Cultivar carbono ou produzir bioenergia: as novas oportunidades de negócio que a PAC oferece
terça-feira, fevereiro 01, 2022
Reduzir as emissões de gases com efeito de estufa mediante a sua captura e fixação no solo e produzir energias limpas são algumas das práticas para as quais terão incentivos as explorações agropecuárias nos próximos anos
A agricultura europeia sofrerá uma transformação verde nos próximos anos, fortalecida pelos fundos da nova PAC 2023-2027, com a qual se pretende tornar a atividade rural mais rentável. “Fazer da sustentabilidade uma marca europeia abrirá novas oportunidades de negócio e diversificará as fontes económicas dos agricultores”, argumenta a Comissão Europeia.
Perante esta premissa, o planeamento de Bruxelas prevê que as novas exigências em matéria de meio ambiente para a produção de alimentos na UE sejam benéficas, não só para a sociedade no seu conjunto como também para as próprias explorações, tornando-as mais rentáveis e abrindo-lhes novas vias de receita.
Existe um grande potencial de desenvolvimento vinculado à valorização dos resíduos agrícolas, pecuários e florestais, o fomento da bioeconomia e o uso de energias renováveis
As mudanças no modelo de produção levarão também a mudanças nos hábitos de consumo, com alimentos que viajem menos quilómetros até ao destinatário, e, portanto, também sejam consumidos mais frescos, necessitando de menos conservação e embalagens plásticas.
Esta nova estratégia da UE, que se implementará a partir de 2023, tem como objetivo recompensar aos agricultores e outros operadores da cadeia alimentar, que já superaram a transição para práticas sustentáveis, e facilitar a transição aos demais, assim como criar oportunidades económicas adicionais no setor primário.
Diversificar a estrutura económica dos sistemas agroalimentar e florestal
O objetivo específico 8 do Regulamento Europeu para os Planos Estratégicos da PAC procura promover o emprego, o crescimento, a inclusão social e o desenvolvimento local nas zonas rurais, incluindo a bioeconomia e a silvicultura sustentável.
Pretende-se aproveitar o potencial existente para o desenvolvimento de modelos de negócio relacionados com a bioeconomia circular que permitam gerar emprego e riqueza no meio rural, assim como facilitar o aumento de investimentos em bioeconomia para gerar negócio.
A transição verde abrirá novas oportunidades às explorações e permitir-lhes-á diversificar as suas fontes de receita
Neste palco, abre-se espaço a novas atividades complementares à produção agrícola, como são a captura de carbono que vai mitigar os efeitos do aquecimento global ou a geração de bioenergia para reduzir a dependência dos combustíveis fósseis e a emissão de gases de efeito de estufa.
“Um exemplo de novo modelo de negócio ecológico é a captura de carbono por agricultores e silvicultores.
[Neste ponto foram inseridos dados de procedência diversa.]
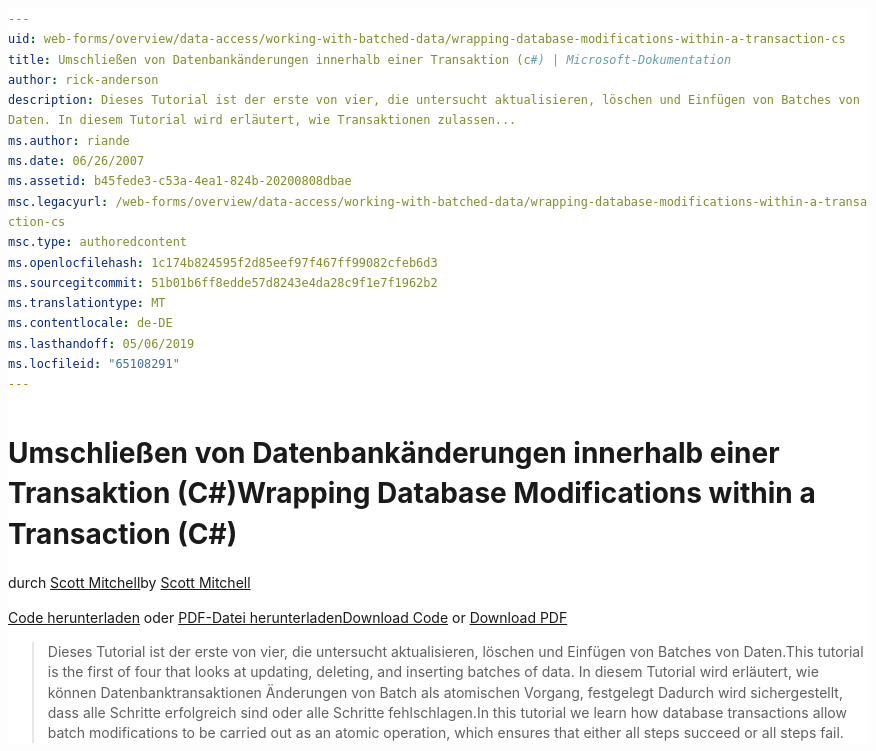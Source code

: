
 ```yaml
---
uid: web-forms/overview/data-access/working-with-batched-data/wrapping-database-modifications-within-a-transaction-cs
title: Umschließen von Datenbankänderungen innerhalb einer Transaktion (c#) | Microsoft-Dokumentation
author: rick-anderson
description: Dieses Tutorial ist der erste von vier, die untersucht aktualisieren, löschen und Einfügen von Batches von Daten. In diesem Tutorial wird erläutert, wie Transaktionen zulassen...
ms.author: riande
ms.date: 06/26/2007
ms.assetid: b45fede3-c53a-4ea1-824b-20200808dbae
msc.legacyurl: /web-forms/overview/data-access/working-with-batched-data/wrapping-database-modifications-within-a-transaction-cs
msc.type: authoredcontent
ms.openlocfilehash: 1c174b824595f2d85eef97f467ff99082cfeb6d3
ms.sourcegitcommit: 51b01b6ff8edde57d8243e4da28c9f1e7f1962b2
ms.translationtype: MT
ms.contentlocale: de-DE
ms.lasthandoff: 05/06/2019
ms.locfileid: "65108291"
---
```

# <a name="wrapping-database-modifications-within-a-transaction-c"></a><span data-ttu-id="f8eca-104">Umschließen von Datenbankänderungen innerhalb einer Transaktion (C#)</span><span class="sxs-lookup"><span data-stu-id="f8eca-104">Wrapping Database Modifications within a Transaction (C#)</span></span>

<span data-ttu-id="f8eca-105">durch [Scott Mitchell](https://twitter.com/ScottOnWriting)</span><span class="sxs-lookup"><span data-stu-id="f8eca-105">by [Scott Mitchell](https://twitter.com/ScottOnWriting)</span></span>

<span data-ttu-id="f8eca-106">[Code herunterladen](http://download.microsoft.com/download/3/9/f/39f92b37-e92e-4ab3-909e-b4ef23d01aa3/ASPNET_Data_Tutorial_63_CS.zip) oder [PDF-Datei herunterladen](wrapping-database-modifications-within-a-transaction-cs/_static/datatutorial63cs1.pdf)</span><span class="sxs-lookup"><span data-stu-id="f8eca-106">[Download Code](http://download.microsoft.com/download/3/9/f/39f92b37-e92e-4ab3-909e-b4ef23d01aa3/ASPNET_Data_Tutorial_63_CS.zip) or [Download PDF](wrapping-database-modifications-within-a-transaction-cs/_static/datatutorial63cs1.pdf)</span></span>

> <span data-ttu-id="f8eca-107">Dieses Tutorial ist der erste von vier, die untersucht aktualisieren, löschen und Einfügen von Batches von Daten.</span><span class="sxs-lookup"><span data-stu-id="f8eca-107">This tutorial is the first of four that looks at updating, deleting, and inserting batches of data.</span></span> <span data-ttu-id="f8eca-108">In diesem Tutorial wird erläutert, wie können Datenbanktransaktionen Änderungen von Batch als atomischen Vorgang, festgelegt Dadurch wird sichergestellt, dass alle Schritte erfolgreich sind oder alle Schritte fehlschlagen.</span><span class="sxs-lookup"><span data-stu-id="f8eca-108">In this tutorial we learn how database transactions allow batch modifications to be carried out as an atomic operation, which ensures that either all steps succeed or all steps fail.</span></span>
As práticas agrícolas que eliminam o CO2 da atmosfera contribuem para o objetivo de neutralidade climática e devem ser recompensadas, seja mediante a Política Agrícola Comum ou com outras iniciativas públicas ou privadas (mercado do carbono)”, propõe a Comissão.
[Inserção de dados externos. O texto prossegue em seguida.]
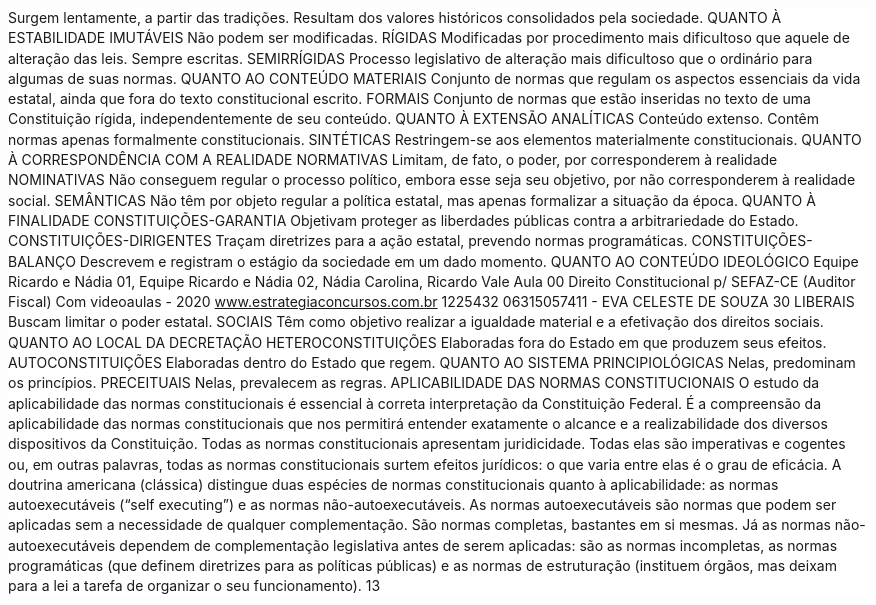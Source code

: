 Surgem lentamente, a partir das tradições. Resultam dos valores históricos consolidados pela sociedade.
QUANTO À ESTABILIDADE IMUTÁVEIS Não podem ser modificadas.
RÍGIDAS
Modificadas por procedimento mais dificultoso que aquele de alteração das leis. Sempre escritas.
SEMIRRÍGIDAS
Processo legislativo de alteração mais dificultoso que o ordinário para algumas de suas normas.
QUANTO AO CONTEÚDO
MATERIAIS
Conjunto de normas que regulam os aspectos essenciais da vida estatal, ainda que fora do texto constitucional escrito.
FORMAIS
Conjunto de normas que estão inseridas no texto de uma Constituição rígida, independentemente de seu conteúdo.
QUANTO À EXTENSÃO
ANALÍTICAS
Conteúdo extenso. Contêm normas apenas formalmente constitucionais.
SINTÉTICAS Restringem-se aos elementos materialmente constitucionais.
QUANTO À CORRESPONDÊNCIA COM A REALIDADE NORMATIVAS Limitam, de fato, o poder, por corresponderem à realidade NOMINATIVAS
Não conseguem regular o processo político, embora esse seja seu objetivo, por não corresponderem à realidade social.
SEMÂNTICAS
Não têm por objeto regular a política estatal, mas apenas formalizar a situação da época.
QUANTO À FINALIDADE
CONSTITUIÇÕES-GARANTIA Objetivam proteger as liberdades públicas contra a arbitrariedade do Estado.
CONSTITUIÇÕES-DIRIGENTES Traçam diretrizes para a ação estatal, prevendo normas programáticas.
CONSTITUIÇÕES-BALANÇO Descrevem e registram o estágio da sociedade em um dado momento.
QUANTO AO CONTEÚDO IDEOLÓGICO Equipe Ricardo e Nádia 01, Equipe Ricardo e Nádia 02, Nádia Carolina, Ricardo Vale Aula 00
Direito Constitucional p/ SEFAZ-CE (Auditor Fiscal) Com videoaulas - 2020 www.estrategiaconcursos.com.br 1225432
06315057411 - EVA CELESTE DE SOUZA 
30
LIBERAIS Buscam limitar o poder estatal.
SOCIAIS
Têm como objetivo realizar a igualdade material e a efetivação dos direitos sociais.
QUANTO AO LOCAL DA DECRETAÇÃO HETEROCONSTITUIÇÕES Elaboradas fora do Estado em que produzem seus efeitos.
AUTOCONSTITUIÇÕES Elaboradas dentro do Estado que regem.
QUANTO AO SISTEMA
PRINCIPIOLÓGICAS Nelas, predominam os princípios.
PRECEITUAIS Nelas, prevalecem as regras.
APLICABILIDADE DAS NORMAS CONSTITUCIONAIS O  estudo da  aplicabilidade das  normas  constitucionais  é  essencial  à  correta  interpretação  da  Constituição Federal.  É  a  compreensão  da  aplicabilidade  das  normas  constitucionais  que  nos  permitirá  entender exatamente o alcance e a realizabilidade dos diversos dispositivos da Constituição.
Todas  as  normas  constitucionais  apresentam  juridicidade.  Todas  elas  são  imperativas  e  cogentes  ou, em outras palavras, todas as normas constitucionais surtem efeitos jurídicos: o que varia entre elas é o grau de eficácia.
A doutrina americana (clássica) distingue duas espécies de normas constitucionais quanto à aplicabilidade:
as normas autoexecutáveis (“self executing”) e as normas não-autoexecutáveis.
As normas  autoexecutáveis são  normas  que  podem  ser  aplicadas  sem  a  necessidade  de  qualquer complementação.  São  normas  completas,  bastantes  em  si  mesmas.  Já  as normas  não-autoexecutáveis dependem de complementação legislativa antes de serem aplicadas: são as normas incompletas, as normas programáticas  (que  definem  diretrizes  para  as  políticas  públicas)  e  as  normas  de  estruturação  (instituem órgãos, mas deixam para a lei a tarefa de organizar o seu funcionamento).
13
Bruxelas propõe estender o mercado do carbono à agricultura para fazer da captura de carbono um novo modelo de negócio agrícola
“Dispor de regras de certificação sólidas sobre o sequestro de carbono na agricultura e na silvicultura são o primeiro passo para permitir pagar aos agricultores e silvicultores por essas práticas. Alem disso, as empresas privadas também poderiam estar interessadas em comprar estes certificados para apoiar a ação climática, proporcionando assim um incentivo adicional (além dos pagamentos da PAC) aos agricultores e silvicultores pelo sequestro de carbono”, argumenta o Executivo comunitário.
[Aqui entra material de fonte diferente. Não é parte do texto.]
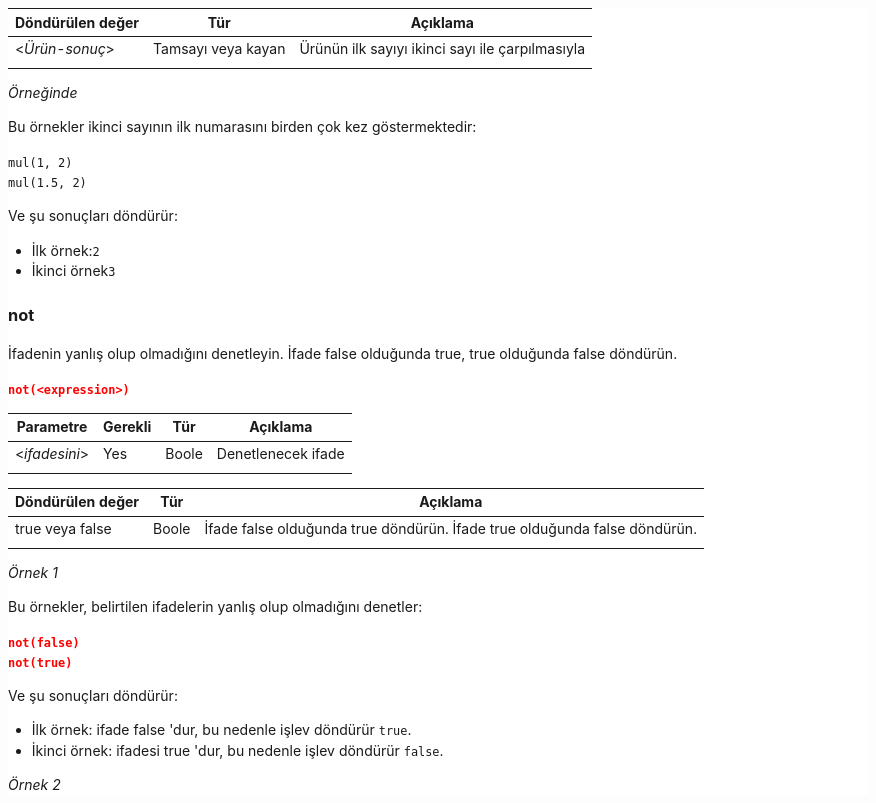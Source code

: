 | Döndürülen değer | Tür | Açıklama |
| ------------ | ---- | ----------- |
| <*Ürün-sonuç*> | Tamsayı veya kayan | Ürünün ilk sayıyı ikinci sayı ile çarpılmasıyla |
||||

*Örneğinde*

Bu örnekler ikinci sayının ilk numarasını birden çok kez göstermektedir:

```
mul(1, 2)
mul(1.5, 2)
```

Ve şu sonuçları döndürür:

* İlk örnek:`2`
* İkinci örnek`3`

<a name="not"></a>

### <a name="not"></a>not

İfadenin yanlış olup olmadığını denetleyin.
İfade false olduğunda true, true olduğunda false döndürün.

```json
not(<expression>)
```

| Parametre | Gerekli | Tür | Açıklama |
| --------- | -------- | ---- | ----------- |
| <*ifadesini*> | Yes | Boole | Denetlenecek ifade |
|||||

| Döndürülen değer | Tür | Açıklama |
| ------------ | ---- | ----------- |
| true veya false | Boole | İfade false olduğunda true döndürün. İfade true olduğunda false döndürün. |
||||

*Örnek 1*

Bu örnekler, belirtilen ifadelerin yanlış olup olmadığını denetler:

```json
not(false)
not(true)
```

Ve şu sonuçları döndürür:

* İlk örnek: ifade false 'dur, bu nedenle işlev döndürür `true`.
* İkinci örnek: ifadesi true 'dur, bu nedenle işlev döndürür `false`.

*Örnek 2*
A PAC pós 2020 oferece aos Estados membros a possibilidade de oferecer incentivos diretos aos agricultores para uma agricultura e uma gestão do solo respeitadoras do clima e recompensá-los por uma ação concreta, que se denomina cultivo de carbono através da iniciativa Farm Carbon Forest. A dita iniciativa recompensaria os agricultores pelo bem público que proporcionam ao reduzir, poupar, armazenar ou sequestrar unidades adicionais de carbono.
Juntamente com a gestão dos prados permanentes, promovendo a biodiversidade pratense, e com as técnicas de maneio do gado que permitam recuperar a fertilidade natural do solo, a PAC pretende também promover técnicas de conservação e gestão sustentável do solo nas terras de cultivo, com o apoio às atividades agrárias que favoreçam a conservação do solo e o incremento de matéria orgânica.
Fomento da pecuária extensiva
A Comissão Europeia foca em grande medida na pecuária a sua cruzada contra as emissões de gases da atividade agrícola, pois afirma que 70% dos gases de efeito de estufa da agricultura procedem do setor pecuário e que 68% das terras agrícolas na UE estão destinadas à produção animal.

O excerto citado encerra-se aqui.